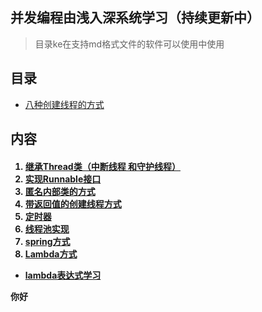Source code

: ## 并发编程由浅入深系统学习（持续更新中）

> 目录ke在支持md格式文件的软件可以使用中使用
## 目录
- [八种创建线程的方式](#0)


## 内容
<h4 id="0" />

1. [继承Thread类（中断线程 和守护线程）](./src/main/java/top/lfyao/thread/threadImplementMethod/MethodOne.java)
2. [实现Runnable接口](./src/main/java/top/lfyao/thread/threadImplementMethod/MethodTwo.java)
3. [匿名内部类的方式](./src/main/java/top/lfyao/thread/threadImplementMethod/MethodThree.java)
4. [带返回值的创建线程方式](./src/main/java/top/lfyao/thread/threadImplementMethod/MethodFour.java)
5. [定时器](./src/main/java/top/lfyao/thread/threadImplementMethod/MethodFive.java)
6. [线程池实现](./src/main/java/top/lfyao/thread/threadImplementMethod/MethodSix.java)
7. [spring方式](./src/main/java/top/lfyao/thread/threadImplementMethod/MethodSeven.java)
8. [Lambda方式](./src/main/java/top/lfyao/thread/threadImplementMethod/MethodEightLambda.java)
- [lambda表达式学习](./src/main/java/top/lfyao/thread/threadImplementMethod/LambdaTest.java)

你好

⁂

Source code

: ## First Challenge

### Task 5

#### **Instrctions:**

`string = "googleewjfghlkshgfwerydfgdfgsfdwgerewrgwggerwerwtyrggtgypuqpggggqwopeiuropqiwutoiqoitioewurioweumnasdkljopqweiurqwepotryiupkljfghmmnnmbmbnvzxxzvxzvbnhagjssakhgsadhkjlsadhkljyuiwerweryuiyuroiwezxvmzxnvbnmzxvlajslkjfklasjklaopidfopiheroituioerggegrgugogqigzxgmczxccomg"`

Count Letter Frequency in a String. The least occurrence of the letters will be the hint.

⁂

### REQUIRED ACTION
Copy all lines above where "threadImplementMethod" is present.

### SOLUTION TO THE PROBLEM
1. [继承Thread类（中断线程 和守护线程）](./src/main/java/top/lfyao/thread/threadImplementMethod/MethodOne.java)
2. [实现Runnable接口](./src/main/java/top/lfyao/thread/threadImplementMethod/MethodTwo.java)
3. [匿名内部类的方式](./src/main/java/top/lfyao/thread/threadImplementMethod/MethodThree.java)
4. [带返回值的创建线程方式](./src/main/java/top/lfyao/thread/threadImplementMethod/MethodFour.java)
5. [定时器](./src/main/java/top/lfyao/thread/threadImplementMethod/MethodFive.java)
6. [线程池实现](./src/main/java/top/lfyao/thread/threadImplementMethod/MethodSix.java)
7. [spring方式](./src/main/java/top/lfyao/thread/threadImplementMethod/MethodSeven.java)
8. [Lambda方式](./src/main/java/top/lfyao/thread/threadImplementMethod/MethodEightLambda.java)
- [lambda表达式学习](./src/main/java/top/lfyao/thread/threadImplementMethod/LambdaTest.java)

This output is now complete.